Opponents contend that the initiative is the first step toward wider drug use. Supporters say the initiative is carefully crafted to limit use strictly for medicinal users seeking relief from the pain or nausea of AIDS treatment, chemotherapy or glaucoma.
Mr. Turner, co-founder of the Washington chapter of ACT-UP, an AIDS advocacy group, guesses he has run through his refrain thousands of times in the past six months. Unfailingly polite, he asks for a moment of your time and, when granted, runs through a
"Are you a D.C. resident? Are you registered to vote? Would you like to sign a petition?"
Standing outside the Safeway grocery store on Alabama Avenue SE yesterday, Mr. Turner shivered in the wind as he sang his song and defended the controversial initiative, which has drawn fire from many critics.
Hearing their arguments, Mr. Turner countered, "It's 30 degrees out here. I'm tired, I'm cold. I'm not doing this so people can party."
He and an army of volunteers canvassed the city over the chilly weekend in a last-minute push to gain the necessary signatures. They seem to have enough to qualify, but the haunting question is whether enough are valid. That's why they were trying to build a safety cushion over the weekend.

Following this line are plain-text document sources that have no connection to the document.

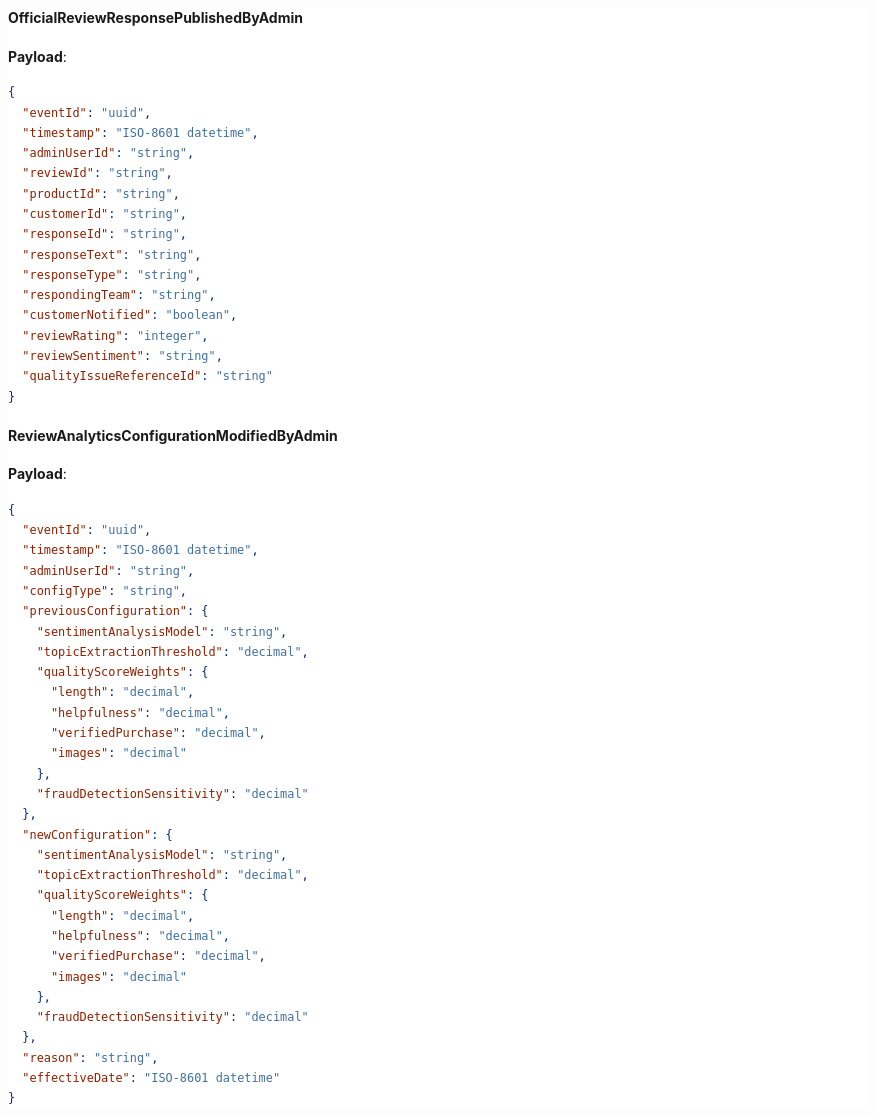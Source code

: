 #### OfficialReviewResponsePublishedByAdmin

**Payload**:
```json
{
  "eventId": "uuid",
  "timestamp": "ISO-8601 datetime",
  "adminUserId": "string",
  "reviewId": "string",
  "productId": "string",
  "customerId": "string",
  "responseId": "string",
  "responseText": "string",
  "responseType": "string",
  "respondingTeam": "string",
  "customerNotified": "boolean",
  "reviewRating": "integer",
  "reviewSentiment": "string",
  "qualityIssueReferenceId": "string"
}
```

#### ReviewAnalyticsConfigurationModifiedByAdmin

**Payload**:
```json
{
  "eventId": "uuid",
  "timestamp": "ISO-8601 datetime",
  "adminUserId": "string",
  "configType": "string",
  "previousConfiguration": {
    "sentimentAnalysisModel": "string",
    "topicExtractionThreshold": "decimal",
    "qualityScoreWeights": {
      "length": "decimal",
      "helpfulness": "decimal",
      "verifiedPurchase": "decimal",
      "images": "decimal"
    },
    "fraudDetectionSensitivity": "decimal"
  },
  "newConfiguration": {
    "sentimentAnalysisModel": "string",
    "topicExtractionThreshold": "decimal",
    "qualityScoreWeights": {
      "length": "decimal",
      "helpfulness": "decimal",
      "verifiedPurchase": "decimal",
      "images": "decimal"
    },
    "fraudDetectionSensitivity": "decimal"
  },
  "reason": "string",
  "effectiveDate": "ISO-8601 datetime"
}
```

People sign for different reasons, they say. Mr. Turner estimates that 60 percent know someone who they think would benefit from the treatment. Another 20 percent don't really have a position but sign because it's an exercise in democracy.
And the rest?
"They see the word 'marijuana' and say 'All right man!' you know? But I'll take them any way I can," he said.
Initiative 57 would allow the use of marijuana, on the recommendation of a doctor, by people suffering from such diseases as AIDS, cancer and glaucoma. Supporters say it can alleviate pain and help some sick people keep food down.

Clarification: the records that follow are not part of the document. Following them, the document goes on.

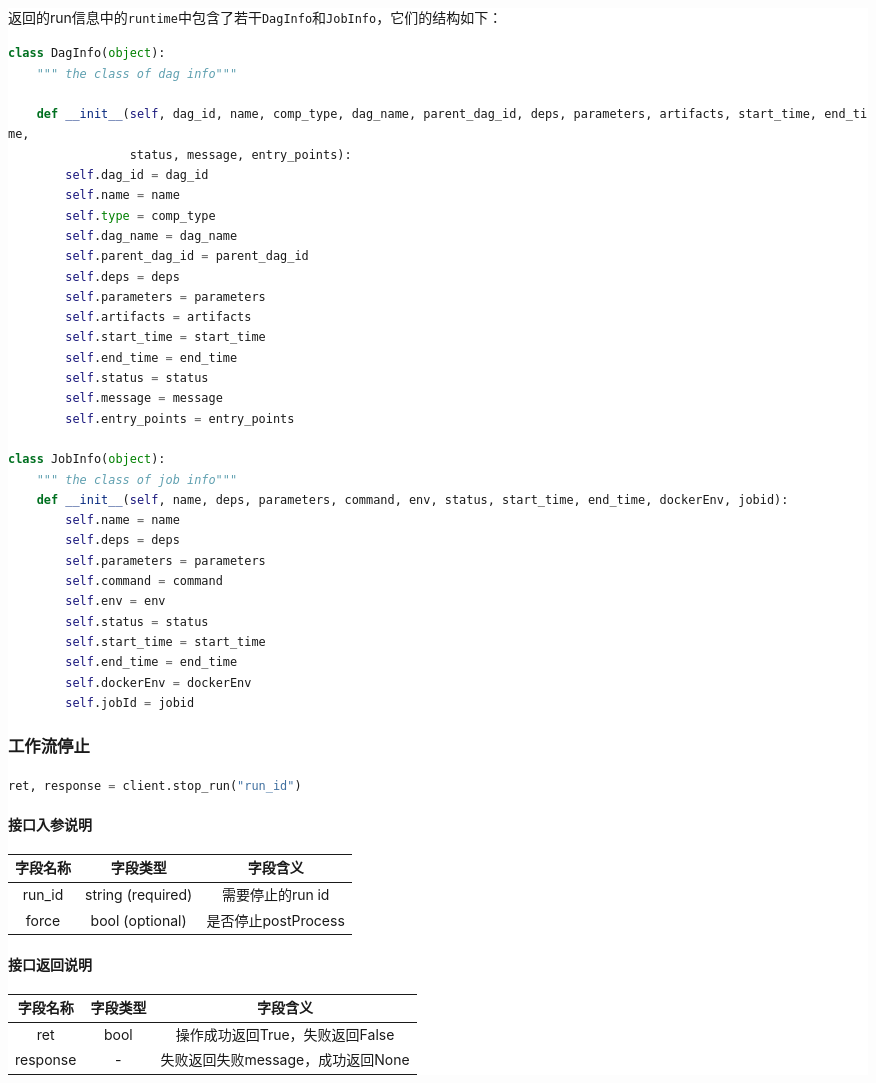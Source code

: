 返回的run信息中的```runtime```中包含了若干```DagInfo```和```JobInfo```，它们的结构如下：
```python
class DagInfo(object):
    """ the class of dag info"""

    def __init__(self, dag_id, name, comp_type, dag_name, parent_dag_id, deps, parameters, artifacts, start_time, end_time,
                 status, message, entry_points):
        self.dag_id = dag_id
        self.name = name
        self.type = comp_type
        self.dag_name = dag_name
        self.parent_dag_id = parent_dag_id
        self.deps = deps
        self.parameters = parameters
        self.artifacts = artifacts
        self.start_time = start_time
        self.end_time = end_time
        self.status = status
        self.message = message
        self.entry_points = entry_points

class JobInfo(object):
    """ the class of job info"""
    def __init__(self, name, deps, parameters, command, env, status, start_time, end_time, dockerEnv, jobid):
        self.name = name
        self.deps = deps
        self.parameters = parameters
        self.command = command
        self.env = env
        self.status = status
        self.start_time = start_time
        self.end_time = end_time
        self.dockerEnv = dockerEnv
        self.jobId = jobid
```
### 工作流停止
```python
ret, response = client.stop_run("run_id")
```
#### 接口入参说明
|字段名称 | 字段类型 | 字段含义
|:---:|:---:|:---:|
|run_id| string (required)|需要停止的run id
|force| bool (optional)|是否停止postProcess

#### 接口返回说明
|字段名称 | 字段类型 | 字段含义
|:---:|:---:|:---:|
|ret| bool| 操作成功返回True，失败返回False
|response| -| 失败返回失败message，成功返回None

The initiative would not allow the recreational use of marijuana.
Drawing on six months of collecting experience, Mr. Turner says women are more likely to sign than men, blacks are more likely than whites, the elderly are good signers, and, he thinks, lefties sign more often than righties.
Capitol Hill resident Jeff Taylor, 32, was one of those who signed. "It still is a hard issue, but it's the right thing to do," said Mr. Taylor, adding that he supported the issue when he lived in the San Francisco area, too.

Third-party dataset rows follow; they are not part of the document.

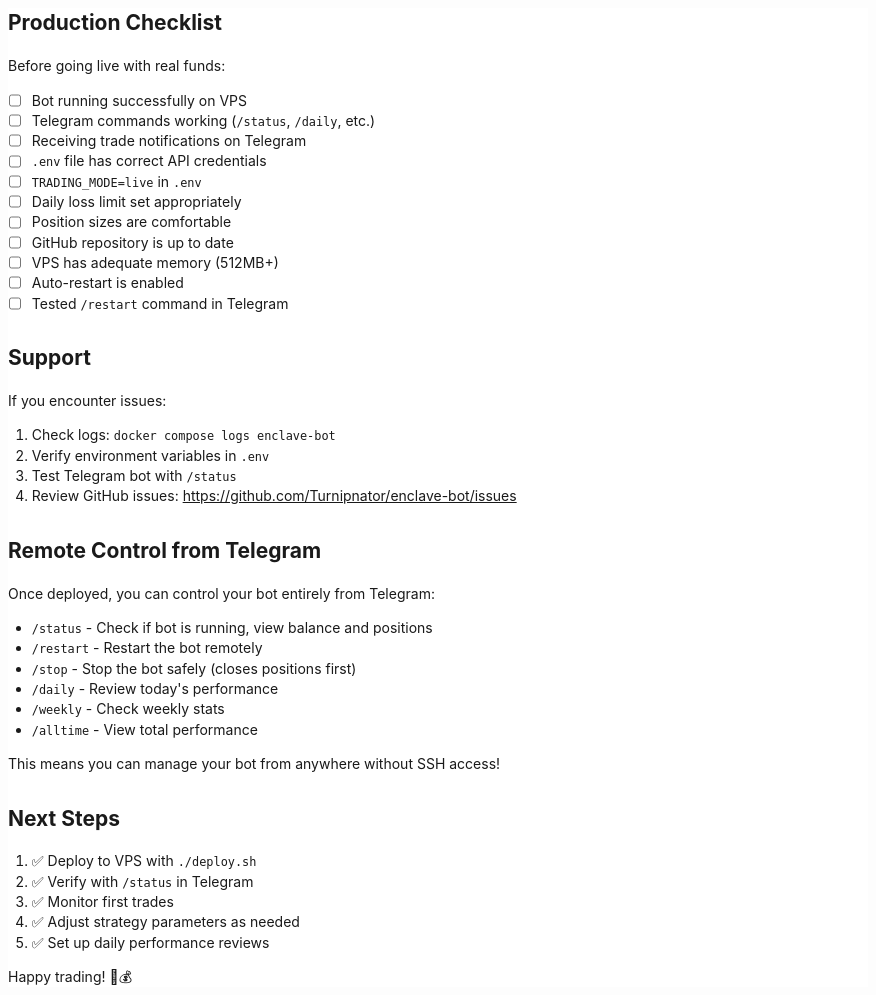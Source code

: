 ## Production Checklist

Before going live with real funds:

- [ ] Bot running successfully on VPS
- [ ] Telegram commands working (`/status`, `/daily`, etc.)
- [ ] Receiving trade notifications on Telegram
- [ ] `.env` file has correct API credentials
- [ ] `TRADING_MODE=live` in `.env`
- [ ] Daily loss limit set appropriately
- [ ] Position sizes are comfortable
- [ ] GitHub repository is up to date
- [ ] VPS has adequate memory (512MB+)
- [ ] Auto-restart is enabled
- [ ] Tested `/restart` command in Telegram

## Support

If you encounter issues:

1. Check logs: `docker compose logs enclave-bot`
2. Verify environment variables in `.env`
3. Test Telegram bot with `/status`
4. Review GitHub issues: https://github.com/Turnipnator/enclave-bot/issues

## Remote Control from Telegram

Once deployed, you can control your bot entirely from Telegram:

- `/status` - Check if bot is running, view balance and positions
- `/restart` - Restart the bot remotely
- `/stop` - Stop the bot safely (closes positions first)
- `/daily` - Review today's performance
- `/weekly` - Check weekly stats
- `/alltime` - View total performance

This means you can manage your bot from anywhere without SSH access!

## Next Steps

1. ✅ Deploy to VPS with `./deploy.sh`
2. ✅ Verify with `/status` in Telegram
3. ✅ Monitor first trades
4. ✅ Adjust strategy parameters as needed
5. ✅ Set up daily performance reviews

Happy trading! 🚀💰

Michael Cushman, 41, said he supports the issue because he has an uncle undergoing chemotherapy for cancer.
"As long as it's 'dope' he's not going to use it," Mr. Cushman said. "He's a law-and-order guy. I think he would try it if a doctor recommended it."
But for every Mr. Cushman, there are probably three persons who shake their heads or say "No thanks." And there are the few who take it a bit further.
"People have said I'm the devil or anything other than God's child," said Aaron, a signature collector at Eastern Market on Saturday who would not give his last name.
Some volunteers were told they couldn't collect signatures in front of a Giant Food store, so organizers tried a test. They fabricated Initiative 58, advocating prayer in schools, and went back to the same Giant store. This time not only were they undisturbed, but they even managed to collect signatures from inside the store.
Then there are the structural barriers, such as the fact that voter registrations aren't considered valid until they have actually been processed by the city. In other jurisdictions, Mr. Turner said, they are valid from the moment they are signed.
Whatever the outcome, Mr. Turner says ACT-UP will challenge the requirement to have 17,000 signatures to put an initiative on the ballot. He says the group's experience shows that there simply can't be 335,255 registered voters in the city.